M'importava solo dei sogni |
SULLA
PELLE
Mi
lasciate fare un po' di similproust? Complice la mezza stagione, che
incredibilmente quest'anno pare esserci, ho tirato fuori il mio
vecchio giubbotto nero di pelle – non sto a farla tanto lunga, oggi
non lo comprerei, ma è davvero vecchissimo e io non posso
permettermi di sostituirlo con un politicamente corretto capo in
ecopelle. Profumava, ma non di pelle. O meglio, quella pelle
profumava della primavera del 1979, e chissà perchè proprio quella.
Per essere precisi, più che di primavera profumava della Pasqua del
1979, eravamo scesi qui al mare, le diapositive, da qualche parte, le
ho ancora, eccomi là, perplesso sul bagnasciuga, col mio primo
giubbottino nero di pelle che mi cascava malissimo, improbabile
Fonzie ginnasiale (se c'era un tipo improbabile, ero io, patetica
fusione di Potsie e Richie).
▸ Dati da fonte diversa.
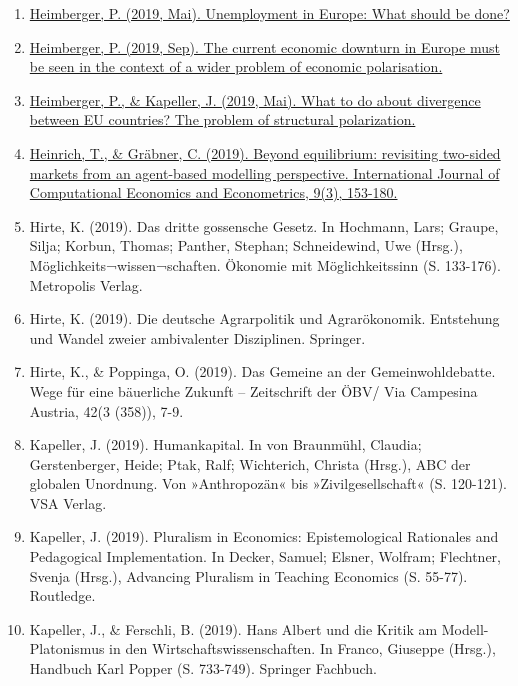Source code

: \begin{enumerate}
	 \item \href{https://wiiw.ac.at/unemployment-in-europe-what-should-be-done-n-378.html}{Heimberger, P. (2019, Mai). Unemployment in Europe: What should be done?}
	 \item \href{https://wiiw.ac.at/the-current-economic-downturn-in-europe-must-be-seen-in-the-context-of-a-wider-problem-of-economic-polarisation-n-396.html}{Heimberger, P. (2019, Sep). The current economic downturn in Europe must be seen in the context of a wider problem of economic polarisation.}
	 \item \href{https://euprogressiveplatform.com/2019/05/01/what-to-do-about-divergence-between-eu-countries-the-problem-of-structural-polarization/}{Heimberger, P., \& Kapeller, J. (2019, Mai). What to do about divergence between EU countries? The problem of structural polarization.}
	 \item \href{https://doi.org/10.1504/ijcee.2019.100558}{Heinrich, T., \& Gräbner, C. (2019). Beyond equilibrium: revisiting two-sided markets from an agent-based modelling perspective. International Journal of Computational Economics and Econometrics, 9(3), 153-180.}
	 \item Hirte, K. (2019). Das dritte gossensche Gesetz. In Hochmann, Lars; Graupe, Silja; Korbun, Thomas; Panther, Stephan; Schneidewind, Uwe (Hrsg.), Möglichkeits¬wissen¬schaften. Ökonomie mit Möglichkeitssinn (S. 133-176). Metropolis Verlag.
	 \item Hirte, K. (2019). Die deutsche Agrarpolitik und Agrarökonomik. Entstehung und Wandel zweier ambivalenter Disziplinen. Springer.
	 \item Hirte, K., \& Poppinga, O. (2019). Das Gemeine an der Gemeinwohldebatte. Wege für eine bäuerliche Zukunft – Zeitschrift der ÖBV/ Via Campesina Austria, 42(3 (358)), 7-9.
	 \item Kapeller, J. (2019). Humankapital. In von Braunmühl, Claudia; Gerstenberger, Heide; Ptak, Ralf; Wichterich, Christa (Hrsg.), ABC der globalen Unordnung. Von »Anthropozän« bis »Zivilgesellschaft« (S. 120-121). VSA Verlag.
	 \item Kapeller, J. (2019). Pluralism in Economics: Epistemological Rationales and Pedagogical Implementation. In Decker, Samuel; Elsner, Wolfram; Flechtner, Svenja (Hrsg.), Advancing Pluralism in Teaching Economics (S. 55-77). Routledge.
	 \item Kapeller, J., \& Ferschli, B. (2019). Hans Albert und die Kritik am Modell-Platonismus in den Wirtschaftswissenschaften. In Franco, Giuseppe (Hrsg.), Handbuch Karl Popper (S. 733-749). Springer Fachbuch.

\end{enumerate}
Quel profumo non è mai andato via dalla
mia mente e sa ancora di sole, di acqua marina, di estate che già
intravvedevo, e sa di adolescenza assurda e spaventata, e sa di
plastica polverosa del negozio di dischi: smaniavo, tormentavo mio
padre perché mi portasse a Fermo, al negozio Discolandia e qui, da
un suo vecchio amico d'infanzia, presi la cassettina di EroZero e il
gestore mentre me la porgeva cantava “Bella la vita..., ti
ricordi Albè, quante me n'hai date da ragazzo?”. E poi quella
cassetta ebbe un destino, ma proprio denso, la consumai a forza di
passarla e ripassarla nel registratore, ci andavo in giro con mio
padre in furgone, una volta a tarda sera lo accompagni all'aeroporto
di Linate a prendere dei giapponesi che arrivavano, non l'avevo mai
visto l'aeroporto di notte, tutte quelle lucette rosse nel cielo, le
scie che indovinavo d'aerei che scendevano e salivano, tutta quella
gente frettolosa dentro, 1979, niente postazioni per internet, niente
computer ma un'altro tipo di modernità, ancora più clamorosa perché
tutta da scoprire, ed io ci stavo dentro, ero un ragazzino, mi
sentivo impreparato a tutto ma ne facevo parte, tornavamo coi
giapponesi in macchina e la tangenziale era anche quella un pezzo di
futuro, un nastro d'asfalto che mi portava al mio domani, ero
bombardato di sensazioni che s'incidevano in me e non mi avrebbero
mai lasciato, addirittura intontito di vibrazioni in certi momenti,
un'antenna che captava tutto, a me importava solo dei sogni e di
Rivera che stava per salire in cielo a portarci la sospirata stella
del decimo scudetto. Tutto brillava nella notte.
E mi
piaceva, se potevo, imboscarmi nei pranzi di lavoro di mio padre, a
patto che si andasse in un certo ristorante vicino casa, perchè io
ero il mio quartiere, e che si potesse mangiare fuori, ma fuori
davvero, sul marciapiede dietro la cortina di siepi che ci separava
dal traffico ma non dai suoi odori, dai rumori, dallo scintillare
dello stesso sole che ho visto stamattina, in Vespa e tutto m'è
tornato in mente, anche quel profumo di cibi forti del ristorante che
si mescolava ai gas di scarico dei motorini, dei pullman arancio che
spianavano via Porpora, delle piante con l'asma di piazza Gobetti lì
a due passi, di quel formidabile odore di erba bagnata in mezzo
all'asfalto, come un orgoglio di natura, un permanere della vita vera
a dispetto delle nature morte del cemento. E quella cassettina io ce
l'ho ancora e con sgomento mi accorgo d'averci inciso sopra la mia
voce ancora acerba insieme a quella di mio padre, praticamente un mix
insieme a Renato che scatenato gorgheggiava facciamo un Baratto
sull'aria dell'”Amami, Alfredo”.
Tutto
resta depositato in me, pronto ad esplodere alla prima occasione, il
sospetto di un aroma, un baluginio nell'aria. A pensarci bene, ecco
perché non lo giubilo il mio vecchio giubbotto nero di pelle. Non è
la coperta di Linus, è un medium, una porta per le sensazioni,
un'autostrada per il passato, quando ero infelice, sì, capivo che lo
sarei stato tutta la vita, ma col sospetto che qualcosa di grande, di
meraviglioso e folle sarebbe piovuto dal cielo a salvarmi.